MATERIAL SHOWN Block Start

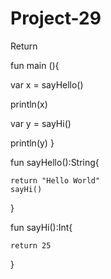 # Project-29
Return

fun main (){

   var x = sayHello()
   
   println(x)
   
   
   var y = sayHi()
   
   println(y)
   }

fun sayHello():String{

    return "Hello World"
    sayHi()
}

fun sayHi():Int{

    return 25
}
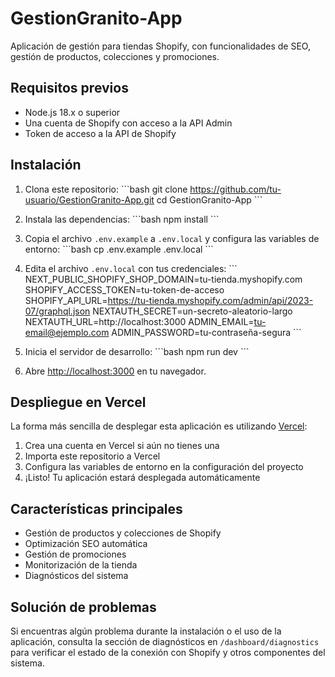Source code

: # GestionGranito-App

Aplicación de gestión para tiendas Shopify, con funcionalidades de SEO, gestión de productos, colecciones y promociones.

## Requisitos previos

- Node.js 18.x o superior
- Una cuenta de Shopify con acceso a la API Admin
- Token de acceso a la API de Shopify

## Instalación

1. Clona este repositorio:
\`\`\`bash
git clone https://github.com/tu-usuario/GestionGranito-App.git
cd GestionGranito-App
\`\`\`

2. Instala las dependencias:
\`\`\`bash
npm install
\`\`\`

3. Copia el archivo `.env.example` a `.env.local` y configura las variables de entorno:
\`\`\`bash
cp .env.example .env.local
\`\`\`

4. Edita el archivo `.env.local` con tus credenciales:
\`\`\`
NEXT_PUBLIC_SHOPIFY_SHOP_DOMAIN=tu-tienda.myshopify.com
SHOPIFY_ACCESS_TOKEN=tu-token-de-acceso
SHOPIFY_API_URL=https://tu-tienda.myshopify.com/admin/api/2023-07/graphql.json
NEXTAUTH_SECRET=un-secreto-aleatorio-largo
NEXTAUTH_URL=http://localhost:3000
ADMIN_EMAIL=tu-email@ejemplo.com
ADMIN_PASSWORD=tu-contraseña-segura
\`\`\`

5. Inicia el servidor de desarrollo:
\`\`\`bash
npm run dev
\`\`\`

6. Abre [http://localhost:3000](http://localhost:3000) en tu navegador.

## Despliegue en Vercel

La forma más sencilla de desplegar esta aplicación es utilizando [Vercel](https://vercel.com):

1. Crea una cuenta en Vercel si aún no tienes una
2. Importa este repositorio a Vercel
3. Configura las variables de entorno en la configuración del proyecto
4. ¡Listo! Tu aplicación estará desplegada automáticamente

## Características principales

- Gestión de productos y colecciones de Shopify
- Optimización SEO automática
- Gestión de promociones
- Monitorización de la tienda
- Diagnósticos del sistema

## Solución de problemas

Si encuentras algún problema durante la instalación o el uso de la aplicación, consulta la sección de diagnósticos en `/dashboard/diagnostics` para verificar el estado de la conexión con Shopify y otros componentes del sistema.
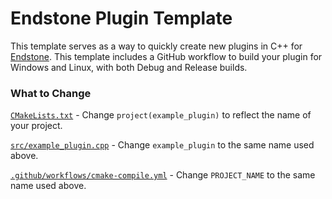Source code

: # Endstone Plugin Template

This template serves as a way to quickly create new plugins in C++ for [Endstone](https://endstone.dev).
This template includes a GitHub workflow to build your plugin for Windows and Linux, with both Debug and Release builds.

### What to Change
[`CMakeLists.txt`](./CMakeLists.txt) - Change `project(example_plugin)` to reflect the name of your project.

[`src/example_plugin.cpp`](./src/example_plugin.cpp) - Change `example_plugin` to the same name used above.

[`.github/workflows/cmake-compile.yml`](./.github/workflows/cmake-compile.yml) - Change `PROJECT_NAME` to the same name used above.
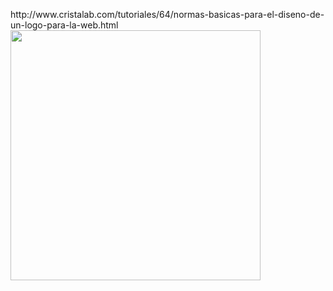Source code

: <html><body><p>http://www.cristalab.com/tutoriales/64/normas-basicas-para-el-diseno-de-un-logo-para-la-web.html<a href="/wp-content/uploads/2008/10/cuadrado_negro.jpg"><img class="aligncenter size-full wp-image-787" title="cuadrado_negro" src="/wp-content/uploads/2008/10/cuadrado_negro.jpg" alt="" width="400" height="400"></a></p></body></html>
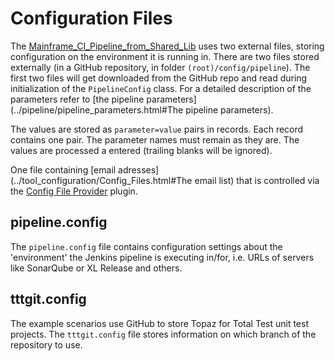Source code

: # <a id="Config Files"></a> Configuration Files
The [Mainframe_CI_Pipeline_from_Shared_Lib](../pipelines/Mainframe_CI_Pipeline_from_Shared_Lib.html#Mainframe_CI_Pipeline_from_Shared_Lib) uses two external files, storing configuration on the environment it is running in. There are two files stored externally (in a GitHub repository, in folder `(root)/config/pipeline`). The first two files will get downloaded from the GitHub repo and read during initialization of the `PipelineConfig` class. For a detailed description of the parameters refer to [the pipeline parameters](../pipeline/pipeline_parameters.html#The pipeline parameters).

The values are stored as `parameter=value` pairs in records. Each record contains one pair. The parameter names must remain as they are. The values are processed a entered (trailing blanks will be ignored).

One file containing [email adresses](../tool_configuration/Config_Files.html#The email list) that is controlled via the [Config File Provider](https://wiki.jenkins.io/display/JENKINS/Config+File+Provider+Plugin) plugin.

## <a id="pipeline.config"></a> pipeline.config
The `pipeline.config` file contains configuration settings about the 'environment' the Jenkins pipeline is executing in/for, i.e. URLs of servers like SonarQube or XL Release and others. 

## <a id="tttgit.config"></a> tttgit.config
The example scenarios use GitHub to store Topaz for Total Test unit test projects. The `tttgit.config` file stores information on which branch of the repository to use.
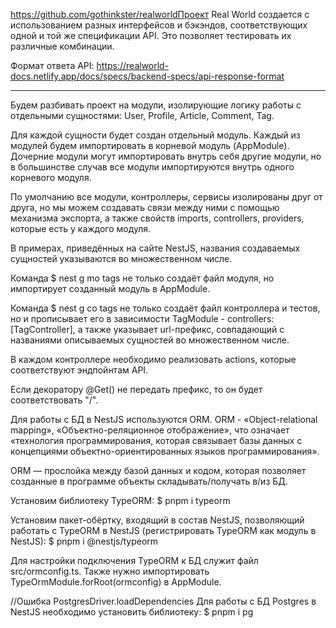 https://github.com/gothinkster/realworldПроект
Real World создается с использованием разных интерфейсов и бэкэндов,
соответствующих одной и той же спецификации API.
Это позволяет тестировать их различные комбинации.

Формат ответа API:
https://realworld-docs.netlify.app/docs/specs/backend-specs/api-response-format

***********************************************************************************************
Будем разбивать проект на модули, изолирующие логику работы с отдельными сущностями:
User, Profile, Article, Comment, Tag.

Для каждой сущности будет создан отдельный модуль.
Каждый из модулей будем импортировать в корневой модуль (AppModule).
Дочерние модули могут импортировать внутрь себя другие модули,
но в большинстве случав все модули импортируются внутрь одного корневого модуля.

По умолчанию все модули, контроллеры, сервисы изолированы друг от друга,
но мы можем создавать связи между ними с помощью механизма экспорта,
а также свойств imports, controllers, providers, которые есть у каждого модуля.

В примерах, приведённых на сайте NestJS,
названия создаваемых сущностей указываются во множественном числе.

Команда
$ nest g mo tags
не только создаёт файл модуля, но импортирует созданный модуль в AppModule.

Команда
$ nest g co tags
не только создаёт файл контроллера и тестов,
но и прописывает его в зависимости TagModule - controllers: [TagController],
а также указывает url-префикс, совпадающий с названиями описываемых сущностей во множественном числе.

В каждом контроллере необходимо реализовать actions, которые соответствуют эндпойнтам API.

Если декоратору @Get() не передать префикс, то он будет соответствовать "/".

Для работы с БД в NestJS используются ORM.
ORM - «Object-relational mapping», «Объектно-реляционное отображение»,
что означает «технология программирования,
которая связывает базы данных с концепциями объектно-ориентированных языков программирования».

ORM — прослойка между базой данных и кодом,
которая позволяет созданные в программе объекты складывать/получать в/из БД.

Установим библиотеку TypeORM:
$ pnpm i typeorm

Установим пакет-обёртку, входящий в состав NestJS,
позволяющий работать с TypeORM в NestJS (регистрировать TypeORM как модуль в NestJS):
$ pnpm i @nestjs/typeorm

Для настройки подключения TypeORM к БД служит файл src/ormconfig.ts.
Также нужно импортировать TypeOrmModule.forRoot(ormconfig) в AppModule.

//Ошибка PostgresDriver.loadDependencies
Для работы с БД Postgres в NestJS необходимо установить библиотеку:
$ pnpm i pg


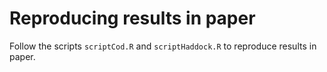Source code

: # Reproducing results in paper


Follow the scripts `scriptCod.R` and `scriptHaddock.R` to reproduce results in paper. 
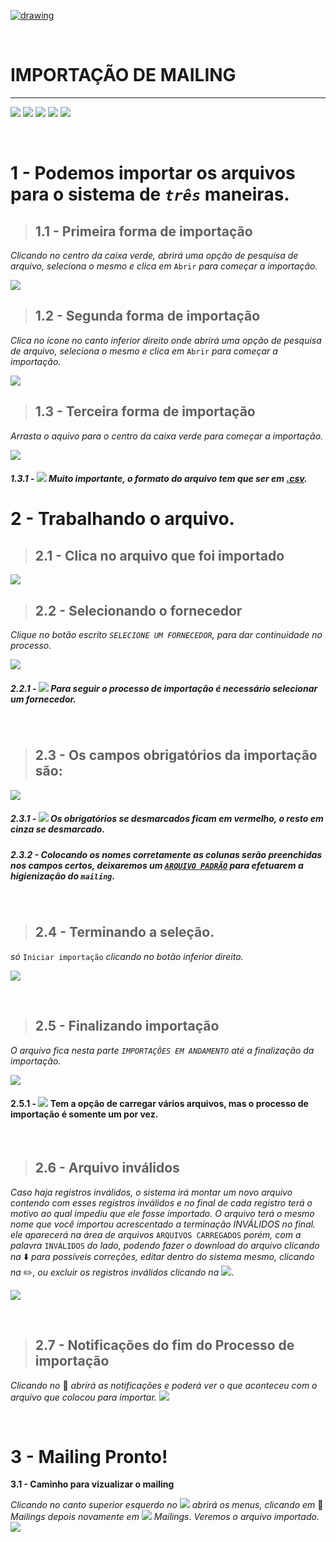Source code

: [![drawing](https://github.com/Makesystem/manuais/blob/main/webccrm/telas/img_padrao/logotipomakesystem.png)](https://www.makesystem.com.br/)

<br>

# IMPORTAÇÃO DE MAILING

---

 [![](https://github.com/Makesystem/manuais/blob/main/webccrm/telas/img_padrao/facebookescrito.png)](https://www.facebook.com/MakeSystem/)
 [![](https://github.com/Makesystem/manuais/blob/main/webccrm/telas/img_padrao/whatsapp.png)](https://api.whatsapp.com/send?phone=555130661344)
 [![](https://github.com/Makesystem/manuais/blob/main/webccrm/telas/img_padrao/linkedin.png)](https://www.linkedin.com/company/makesystem/)
 [![](https://github.com/Makesystem/manuais/blob/main/webccrm/telas/img_padrao/ytbee.png)](https://www.youtube.com/channel/UCfFHvO7WDqIN8gXbC3bYtZw)
 [![](https://github.com/Makesystem/manuais/blob/main/webccrm/telas/img_padrao/instagram.png)](https://www.instagram.com/makesystem_sistemas/)

<br />

# 1 - Podemos importar os arquivos para o sistema de *`três`* maneiras.

>## **1.1 - Primeira forma de importação** 
_Clicando no centro da caixa verde, abrirá uma opção de pesquisa de arquivo,
seleciona o mesmo e clica em_ `Abrir` _para começar a importação._

![](https://github.com/Makesystem/manuais/blob/1522e2a05e4bc147d33ba6cec245b865a7a36ea0/webccrm/telas/separacao_tela/tela_importacao_mailing/primeiraop%C3%A7%C3%A3odeimporta%C3%A7%C3%A3o.gif)


>## **1.2 - Segunda forma de importação** 
_Clica no ícone no canto inferior direito onde abrirá uma opção de pesquisa de arquivo, seleciona o mesmo e clica em_ `Abrir` _para começar a importação._

![](https://github.com/Makesystem/manuais/blob/1522e2a05e4bc147d33ba6cec245b865a7a36ea0/webccrm/telas/separacao_tela/tela_importacao_mailing/segundaop%C3%A7%C3%A3odeimporta%C3%A7%C3%A3o.gif)

>## **1.3 - Terceira forma de importação**
_Arrasta o aquivo para o centro da caixa verde para começar a importação._

![](https://github.com/Makesystem/manuais/blob/main/webccrm/telas/separacao_tela/tela_importacao_mailing/terceiraop%C3%A7%C3%A3odeimporta%C3%A7%C3%A3o.gif)

##### 1.3.1 - ![](https://github.com/Makesystem/manuais/blob/main/webccrm/telas/img_padrao/waarning.png) Muito importante, o formato do arquivo tem que ser em [.csv](https://drive.google.com/file/d/1BHcN4QvCnNHDNB-jPDdUeCkT0hu0Ie7v/view?usp=sharing).

# 2 - Trabalhando o arquivo.

>## **2.1 - Clica no arquivo que foi importado**

![](https://github.com/Makesystem/manuais/blob/main/webccrm/telas/separacao_tela/tela_importacao_mailing/arquivoteste.gif)

>## **2.2 - Selecionando o fornecedor**

_Clique no botão escrito `SELECIONE UM FORNECEDOR`, para dar continuidade no processo._

![](/importacao/fornecedor.gif)

##### 2.2.1 - ![](https://github.com/Makesystem/manuais/blob/main/webccrm/telas/img_padrao/waarning.png) Para seguir o processo de importação é necessário selecionar um fornecedor.

<br />

>## **2.3 - Os campos obrigatórios da importação são:**

![](https://github.com/Makesystem/manuais/blob/main/webccrm/telas/separacao_tela/tela_importacao_mailing/camposob.png)

##### 2.3.1 - ![](https://github.com/Makesystem/manuais/blob/main/webccrm/telas/img_padrao/waarning.png) Os obrigatórios se desmarcados ficam em vermelho, o resto em cinza se desmarcado.

##### 2.3.2 - Colocando os nomes corretamente as colunas serão preenchidas nos campos certos, deixaremos um [`ARQUIVO PADRÃO`](https://drive.google.com/file/d/14R_HsXNHtrN8R2Lk96DNvRI_71LZC0E1/view?usp=sharing) para efetuarem a higienização do `mailing`.

<br />

>## 2.4 - Terminando a seleção.

_só_ `Iniciar importação` _clicando no botão inferior direito._

![](https://github.com/Makesystem/manuais/blob/main/webccrm/telas/separacao_tela/tela_importacao_mailing/configimprtacao.gif)

<br />

>## **2.5 - Finalizando importação**

_O arquivo fica nesta parte `IMPORTAÇÕES EM ANDAMENTO` até a finalização da importação._

 ![](https://github.com/Makesystem/manuais/blob/main/webccrm/telas/separacao_tela/tela_importacao_mailing/aguardando.gif)
 
 #### 2.5.1 - ![](https://github.com/Makesystem/manuais/blob/main/webccrm/telas/img_padrao/waarning.png) Tem a opção de carregar vários arquivos, mas o processo de importação é somente um por vez.

<br />

>## **2.6 - Arquivo inválidos**

 _Caso haja registros inválidos, o sistema irá montar um novo arquivo contendo com esses registros inválidos e no final de cada registro terá o motivo ao qual impediu que ele fosse importado._
_O arquivo terá o mesmo nome que você importou acrescentado a terminação INVÁLIDOS no final. ele aparecerá na área de arquivos_ `ARQUIVOS CARREGADOS` _porém, com a palavra_ `INVÁLIDOS` _do lado, podendo fazer o download do arquivo clicando na_ :arrow_down: _para possíveis correções, editar dentro do sistema mesmo, clicando na_ :pencil2:, _ou excluir os registros inválidos clicando na_ ![](https://github.com/Makesystem/manuais/blob/main/webccrm/telas/img_padrao/lixeira.png).

![](https://github.com/Makesystem/manuais/blob/main/webccrm/telas/separacao_tela/tela_importacao_mailing/invalido.gif)

<br />

>## **2.7 - Notificações do fim do Processo de importação** 

_Clicando no_ :bell: _abrirá as notificações e poderá ver o que aconteceu com o arquivo que colocou para importar._
![](https://github.com/Makesystem/manuais/blob/main/webccrm/telas/separacao_tela/tela_importacao_mailing/notificacao.gif)

<br />

# 3 - Mailing Pronto!

**3.1 - Caminho para vizualizar o mailing**

 _Clicando no canto superior esquerdo no_ ![](https://github.com/Makesystem/manuais/blob/main/webccrm/telas/img_padrao/menu.png) _abrirá os menus, clicando em_ :pencil: _*Mailings*_ _depois novamente em_ ![](https://github.com/Makesystem/manuais/blob/main/webccrm/telas/separacao_tela/tela_importacao_mailing/mailing.png) *Mailings*. _Veremos o arquivo importado._
![](https://github.com/Makesystem/manuais/blob/main/webccrm/telas/separacao_tela/tela_importacao_mailing/mailings.gif)


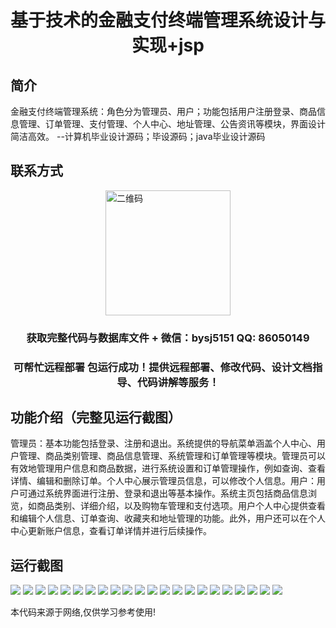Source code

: <p><h1 align="center">基于技术的金融支付终端管理系统设计与实现+jsp</h1></p>

## 简介
金融支付终端管理系统：角色分为管理员、用户；功能包括用户注册登录、商品信息管理、订单管理、支付管理、个人中心、地址管理、公告资讯等模块，界面设计简洁高效。    --计算机毕业设计源码；毕设源码；java毕业设计源码


## 联系方式
<img src="https://bs-1329754181.cos.ap-shanghai.myqcloud.com/wx.jpg" alt="二维码" style="display: block; margin: 0 auto;" width="200px">
<p><h3 align="center">获取完整代码与数据库文件 + 微信：bysj5151 QQ: 86050149</h3></p>
<p><h3 align="center">可帮忙远程部署 包运行成功！提供远程部署、修改代码、设计文档指导、代码讲解等服务！</h3></p>

## 功能介绍（完整见运行截图）
管理员：基本功能包括登录、注册和退出。系统提供的导航菜单涵盖个人中心、用户管理、商品类别管理、商品信息管理、系统管理和订单管理等模块。管理员可以有效地管理用户信息和商品数据，进行系统设置和订单管理操作，例如查询、查看详情、编辑和删除订单。个人中心展示管理员信息，可以修改个人信息。用户：用户可通过系统界面进行注册、登录和退出等基本操作。系统主页包括商品信息浏览，如商品类别、详细介绍，以及购物车管理和支付选项。用户个人中心提供查看和编辑个人信息、订单查询、收藏夹和地址管理的功能。此外，用户还可以在个人中心更新账户信息，查看订单详情并进行后续操作。


## 运行截图
![](https://bs-1329754181.cos.ap-shanghai.myqcloud.com/ssm/FinancialPaymentTerminalManagementSystem/img/001.jpg)
![](https://bs-1329754181.cos.ap-shanghai.myqcloud.com/ssm/FinancialPaymentTerminalManagementSystem/img/002.jpg)
![](https://bs-1329754181.cos.ap-shanghai.myqcloud.com/ssm/FinancialPaymentTerminalManagementSystem/img/003.jpg)
![](https://bs-1329754181.cos.ap-shanghai.myqcloud.com/ssm/FinancialPaymentTerminalManagementSystem/img/004.jpg)
![](https://bs-1329754181.cos.ap-shanghai.myqcloud.com/ssm/FinancialPaymentTerminalManagementSystem/img/005.jpg)
![](https://bs-1329754181.cos.ap-shanghai.myqcloud.com/ssm/FinancialPaymentTerminalManagementSystem/img/006.jpg)
![](https://bs-1329754181.cos.ap-shanghai.myqcloud.com/ssm/FinancialPaymentTerminalManagementSystem/img/007.jpg)
![](https://bs-1329754181.cos.ap-shanghai.myqcloud.com/ssm/FinancialPaymentTerminalManagementSystem/img/008.jpg)
![](https://bs-1329754181.cos.ap-shanghai.myqcloud.com/ssm/FinancialPaymentTerminalManagementSystem/img/009.jpg)
![](https://bs-1329754181.cos.ap-shanghai.myqcloud.com/ssm/FinancialPaymentTerminalManagementSystem/img/010.jpg)
![](https://bs-1329754181.cos.ap-shanghai.myqcloud.com/ssm/FinancialPaymentTerminalManagementSystem/img/011.jpg)
![](https://bs-1329754181.cos.ap-shanghai.myqcloud.com/ssm/FinancialPaymentTerminalManagementSystem/img/012.jpg)
![](https://bs-1329754181.cos.ap-shanghai.myqcloud.com/ssm/FinancialPaymentTerminalManagementSystem/img/013.jpg)
![](https://bs-1329754181.cos.ap-shanghai.myqcloud.com/ssm/FinancialPaymentTerminalManagementSystem/img/014.jpg)
![](https://bs-1329754181.cos.ap-shanghai.myqcloud.com/ssm/FinancialPaymentTerminalManagementSystem/img/015.jpg)
![](https://bs-1329754181.cos.ap-shanghai.myqcloud.com/ssm/FinancialPaymentTerminalManagementSystem/img/016.jpg)
![](https://bs-1329754181.cos.ap-shanghai.myqcloud.com/ssm/FinancialPaymentTerminalManagementSystem/img/017.jpg)
![](https://bs-1329754181.cos.ap-shanghai.myqcloud.com/ssm/FinancialPaymentTerminalManagementSystem/img/018.jpg)
![](https://bs-1329754181.cos.ap-shanghai.myqcloud.com/ssm/FinancialPaymentTerminalManagementSystem/img/019.jpg)
![](https://bs-1329754181.cos.ap-shanghai.myqcloud.com/ssm/FinancialPaymentTerminalManagementSystem/img/020.jpg)
![](https://bs-1329754181.cos.ap-shanghai.myqcloud.com/ssm/FinancialPaymentTerminalManagementSystem/img/021.jpg)
![](https://bs-1329754181.cos.ap-shanghai.myqcloud.com/ssm/FinancialPaymentTerminalManagementSystem/img/022.jpg)

<p>本代码来源于网络,仅供学习参考使用!</p>

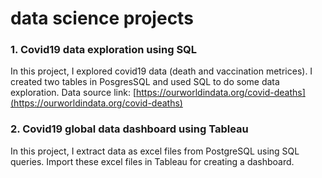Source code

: # data science projects

### 1. Covid19 data exploration using SQL

In this project, I explored covid19 data (death and vaccination metrices). I created two tables in PosgresSQL and used SQL to do some data exploration. Data source link: [https://ourworldindata.org/covid-deaths](https://ourworldindata.org/covid-deaths)

### 2. Covid19 global data dashboard using Tableau

In this project, I extract data as excel files from PostgreSQL using SQL queries. Import these excel files in Tableau for creating a dashboard.  
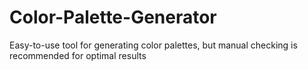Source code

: # Color-Palette-Generator
Easy-to-use tool for generating color palettes, but manual checking is recommended for optimal results
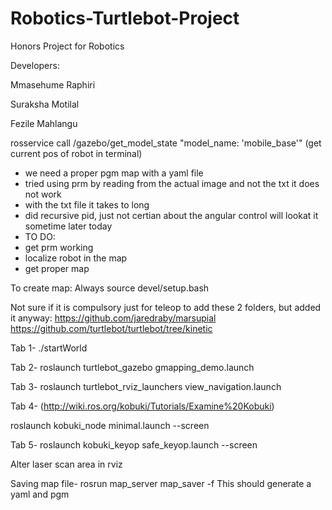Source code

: # Robotics-Turtlebot-Project
Honors Project for Robotics 

Developers: 

Mmasehume Raphiri

Suraksha Motilal

Fezile Mahlangu

rosservice call /gazebo/get_model_state "model_name: 'mobile_base'"
(get current pos of robot in terminal)


- we need a proper pgm map with a yaml file
- tried using prm by reading from the actual image and not the txt it does not work
- with the txt file it takes to long
- did recursive pid, just not certian about the angular control will lookat it sometime later today
- TO DO:
- get prm working 
- localize robot in the map
- get proper map


To create map:
Always source devel/setup.bash

Not sure if it is compulsory just for teleop to add these 2 folders, but added it anyway:
https://github.com/jaredraby/marsupial
https://github.com/turtlebot/turtlebot/tree/kinetic

Tab 1- 
./startWorld

Tab 2- 
roslaunch turtlebot_gazebo gmapping_demo.launch

Tab 3- 
roslaunch turtlebot_rviz_launchers view_navigation.launch

Tab 4-
(http://wiki.ros.org/kobuki/Tutorials/Examine%20Kobuki)

roslaunch kobuki_node minimal.launch --screen

Tab 5-
roslaunch kobuki_keyop safe_keyop.launch --screen

Alter laser scan area in rviz

Saving map file-
rosrun map_server map_saver -f <your map name>
  This should generate a yaml and pgm



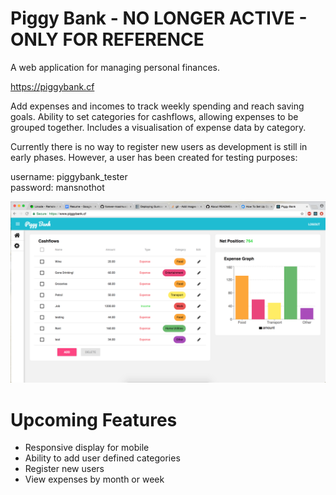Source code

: # Piggy Bank - NO LONGER ACTIVE - ONLY FOR REFERENCE
A web application for managing personal finances.

https://piggybank.cf

Add expenses and incomes to track weekly spending and reach saving goals. Ability to set categories for cashflows, allowing expenses to be grouped together. Includes a visualisation of expense data by category.

Currently there is no way to register new users as development is still in early phases. However, a user has been created for testing purposes:

username: piggybank_tester </br>
password: mansnothot

![alt text](images/readme_example_image.png)

# Upcoming Features
- Responsive display for mobile
- Ability to add user defined categories
- Register new users
- View expenses by month or week
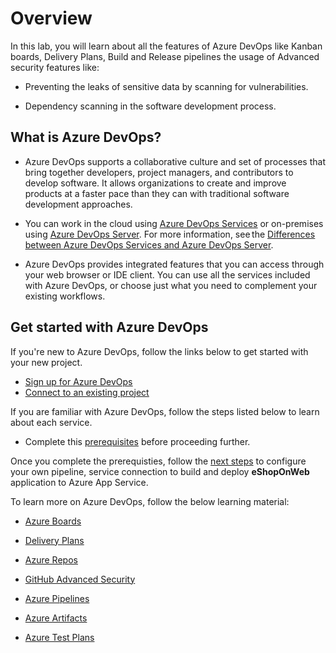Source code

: # Overview

In this lab, you will learn about all the features of Azure DevOps like Kanban boards, Delivery Plans, Build and Release pipelines the usage of Advanced security features like:

- Preventing the leaks of sensitive data by scanning for vulnerabilities.

- Dependency scanning in the software development process.

## What is Azure DevOps?

- Azure DevOps supports a collaborative culture and set of processes that bring together developers, project managers, and contributors to develop software. It allows organizations to create and improve products at a faster pace than they can with traditional software development approaches.

-  You can work in the cloud using <a href="https://learn.microsoft.com/azure/devops/user-guide/services?view=azure-devops" target="_blank"><u> Azure DevOps Services</u></a> or on-premises using <a href="https://learn.microsoft.com/azure/devops/user-guide/services?view=azure-devops" target="_blank"><u> Azure DevOps Server</u></a>. For more information, see the <a href="https://learn.microsoft.com/azure/devops/user-guide/about-azure-devops-services-tfs?view=azure-devops" target="_blank"><u> Differences between Azure DevOps Services and Azure DevOps Server</u></a>.

-  Azure DevOps provides integrated features that you can access through your web browser or IDE client. You can use all the services included with Azure DevOps, or choose just what you need to complement your existing workflows.

## Get started with Azure DevOps

If you're new to Azure DevOps, follow the links below to get started with your new project.

- <a href="https://learn.microsoft.com/azure/devops/organizations/projects/connect-to-projects?toc=%2Fazure%2Fdevops%2Fget-started%2Ftoc.json&view=azure-devops" target="_blank"><u> Sign up for Azure DevOps </u></a>
- <a href="https://learn.microsoft.com/azure/devops/organizations/projects/connect-to-projects?toc=%2Fazure%2Fdevops%2Fget-started%2Ftoc.json&view=azure-devops" target="_blank"><u> Connect to an existing project </u></a>

If you are familiar with Azure DevOps, follow the steps listed below to learn about each service.

- Complete this [prerequisites](/services/prerequisite.md) before proceeding further.

Once you complete the prerequisties, follow the [next steps](/services/e2e-demo.md) to configure your own pipeline, service connection to build and deploy **eShopOnWeb** application to Azure App Service.


To learn more on Azure DevOps, follow the below learning material:


- [Azure Boards](/services/boards.md)

- [Delivery Plans](/services/deliveryplans.md)

- [Azure Repos](/services/repos.md)

- [GitHub Advanced Security](../advancedsecurity/readme.md)

- [Azure Pipelines](/services/pipelines.md)

- [Azure Artifacts](/services/artifacts.md)

- [Azure Test Plans](/services/testplans.md)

MATERIAL SHOWN Block End

> **AIM OF THE EXERCISE**: Exactly how many lines in the records above hold the string "variables"? Reply with that number only.

> **ANSWER SECTION**: 2